High school students procrastinate for very different reasons than in middle school.
Teenagers who plan on applying to college feel a new burden upon entering high school. Suddenly, their schoolwork is more important and directly affects their future. Many students reason that if they procrastinate schoolwork, they can blame their lack of attentiveness and not their lack of skill.
Procrastination causes many problems for high school students. An obvious result of continued procrastination is a drop in grades and a decline in school success. Students who do not fully complete assignments and put off crucial studying receive poorer grades.
Procrastination also causes heightened stress. High schoolers have a heavy workload and often a busy schedule. Students who let work pile up feel the accumulation of difficult duties on their shoulders. Putting off work also constantly lowers students’ self esteem. Procrastinators may feel they simply cannot do the task at hand and feel insecure about their ability to perform.
Psychology Today interviewed college students who claimed to consistently procrastinate in order to find long term effects of procrastination. The website’s study found that students who procrastinate caught more colds and flus, and had gastrointestinal problems.
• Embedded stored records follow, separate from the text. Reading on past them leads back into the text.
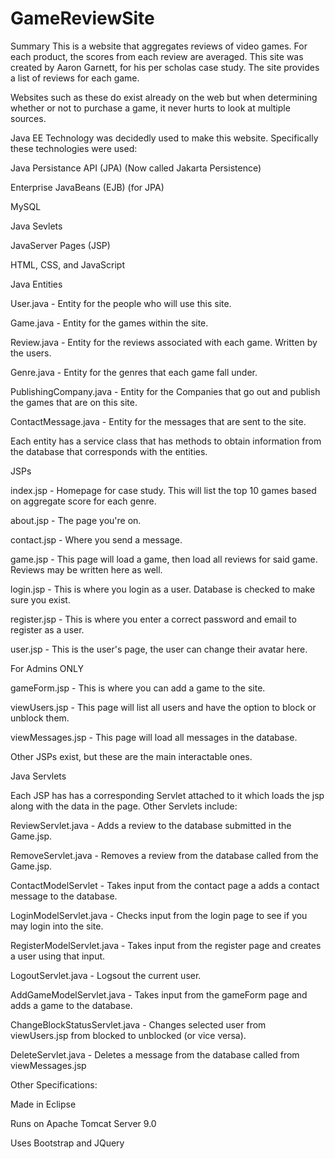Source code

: # GameReviewSite
Summary
This is a website that aggregates reviews of video games. For each product, the scores from each review are averaged. This site was created by Aaron Garnett, for his per scholas case study. The site provides a list of reviews for each game.

Websites such as these do exist already on the web but when determining whether or not to purchase a game, it never hurts to look at multiple sources.

Java EE Technology was decidedly used to make this website. Specifically these technologies were used:

Java Persistance API (JPA) (Now called Jakarta Persistence)

Enterprise JavaBeans (EJB) (for JPA)

MySQL

Java Sevlets

JavaServer Pages (JSP)

HTML, CSS, and JavaScript

Java Entities

User.java - Entity for the people who will use this site.

Game.java - Entity for the games within the site.

Review.java - Entity for the reviews associated with each game. Written by the users.

Genre.java - Entity for the genres that each game fall under.

PublishingCompany.java - Entity for the Companies that go out and publish the games that are on this site.

ContactMessage.java - Entity for the messages that are sent to the site.

Each entity has a service class that has methods to obtain information from the database that corresponds with the entities.

JSPs

index.jsp - Homepage for case study. This will list the top 10 games based on aggregate score for each genre.

about.jsp - The page you're on.

contact.jsp - Where you send a message.

game.jsp - This page will load a game, then load all reviews for said game. Reviews may be written here as well.

login.jsp - This is where you login as a user. Database is checked to make sure you exist.

register.jsp - This is where you enter a correct password and email to register as a user.

user.jsp - This is the user's page, the user can change their avatar here.

For Admins ONLY

gameForm.jsp - This is where you can add a game to the site.

viewUsers.jsp - This page will list all users and have the option to block or unblock them.

viewMessages.jsp - This page will load all messages in the database.

Other JSPs exist, but these are the main interactable ones.

Java Servlets

Each JSP has has a corresponding Servlet attached to it which loads the jsp along with the data in the page. Other Servlets include:

ReviewServlet.java - Adds a review to the database submitted in the Game.jsp.

RemoveServlet.java - Removes a review from the database called from the Game.jsp.

ContactModelServlet - Takes input from the contact page a adds a contact message to the database.

LoginModelServlet.java - Checks input from the login page to see if you may login into the site.

RegisterModelServlet.java - Takes input from the register page and creates a user using that input.

LogoutServlet.java - Logsout the current user.

AddGameModelServlet.java - Takes input from the gameForm page and adds a game to the database.

ChangeBlockStatusServlet.java - Changes selected user from viewUsers.jsp from blocked to unblocked (or vice versa).

DeleteServlet.java - Deletes a message from the database called from viewMessages.jsp

Other Specifications:

Made in Eclipse

Runs on Apache Tomcat Server 9.0

Uses Bootstrap and JQuery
The majority of these students also had insomnia.
In addition to causing health problems, procrastination causes general unhappiness. The Procrastination Research Group at Carleton University in Canada conducted an online survey to determine the effect of procrastination on happiness.
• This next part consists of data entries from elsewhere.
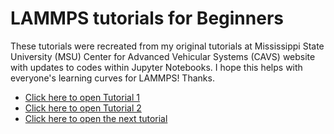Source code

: # LAMMPS tutorials for Beginners

These tutorials were recreated from my original tutorials at Mississippi State University (MSU) Center for Advanced Vehicular Systems (CAVS) website with updates to codes within Jupyter Notebooks.  I hope this helps with everyone's learning curves for LAMMPS!  Thanks.

* [Click here to open Tutorial 1](LAMMPS-Tutorials-01.ipynb)
* [Click here to open Tutorial 2](LAMMPS-Tutorials-02.ipynb)
* [Click here to open the next tutorial](LAMMPS-Tutorials-04.ipynb)
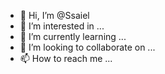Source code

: - 👋 Hi, I’m @Ssaiel
- 👀 I’m interested in ...
- 🌱 I’m currently learning ...
- 💞️ I’m looking to collaborate on ...
- 📫 How to reach me ...

<!---
Ssaiel/Ssaiel is a ✨ special ✨ repository because its `README.md` (this file) appears on your GitHub profile.
You can click the Preview link to take a look at your changes.
--->
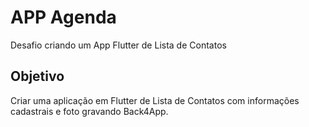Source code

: # APP Agenda 

Desafio criando um App Flutter de Lista de Contatos

## Objetivo
Criar uma aplicação em Flutter de Lista de Contatos com informações cadastrais e foto gravando Back4App.

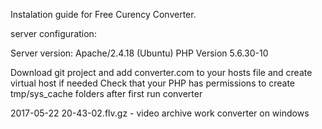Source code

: Instalation guide for Free Curency Converter.

server configuration:

Server version: Apache/2.4.18 (Ubuntu)
PHP Version 5.6.30-10

Download git project and add converter.com to your hosts file and create virtual host if needed
Check that your PHP has permissions to create tmp/sys_cache folders after first run converter 


2017-05-22 20-43-02.flv.gz - video archive work converter on windows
The results concluded that procrastination does have a negative effect on happiness. They received 2,700 responses to the question, “To what extent is procrastination having a negative impact on your happiness?” 46 percent responded “quite a bit” or “very much,” and 18 percent reported an “extreme negative effect.”
Procrastination has many negative effects, but luckily there is a simple solution that makes work easier: change your mindset.
Some things are not optional and have to be done — in high school and in life — so look at work positively. Take into account any feelings of resistance towards your duties, and push them away.
It’s okay to feel stressed, or like you cannot do what you need. However, you can trick your mind into being excited about work. Remind yourself of the completely satisfying feeling of completion. Assignments do not disappear, but mindful motivation will push you through the most tedious tasks.
High schoolers often feel like there is no light at the end of the tunnel, but hard work really does pay off. Stay positive and do not distress. If completing tasks starts to feel rewarding, procrastination will not persist.